Problem description: Where a record holds a picture, leave the picture out; otherwise repeat every record exactly.
• • • •
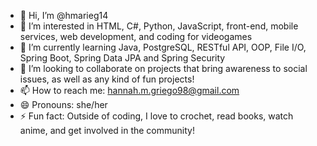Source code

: - 👋 Hi, I’m @hmarieg14
- 👀 I’m interested in HTML, C#, Python, JavaScript, front-end, mobile services, web development, and coding for videogames
- 🌱 I’m currently learning Java, PostgreSQL, RESTful API, OOP, File I/O, Spring Boot, Spring Data JPA and Spring Security
- 💞️ I’m looking to collaborate on projects that bring awareness to social issues, as well as any kind of fun projects!
- 📫 How to reach me: hannah.m.griego98@gmail.com
- 😄 Pronouns: she/her
- ⚡ Fun fact: Outside of coding, I love to crochet, read books, watch anime, and get involved in the community!

<!---
hmarieg14/hmarieg14 is a ✨ special ✨ repository because its `README.md` (this file) appears on your GitHub profile.
You can click the Preview link to take a look at your changes.
--->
• • • •
The completed task:
Source code

: - 👋 Hi, I’m @hmarieg14
- 👀 I’m interested in HTML, C#, Python, JavaScript, front-end, mobile services, web development, and coding for videogames
- 🌱 I’m currently learning Java, PostgreSQL, RESTful API, OOP, File I/O, Spring Boot, Spring Data JPA and Spring Security
- 💞️ I’m looking to collaborate on projects that bring awareness to social issues, as well as any kind of fun projects!
- 📫 How to reach me: hannah.m.griego98@gmail.com
- 😄 Pronouns: she/her
- ⚡ Fun fact: Outside of coding, I love to crochet, read books, watch anime, and get involved in the community!

<!---
hmarieg14/hmarieg14 is a ✨ special ✨ repository because its `README.md` (this file) appears on your GitHub profile.
You can click the Preview link to take a look at your changes.
--->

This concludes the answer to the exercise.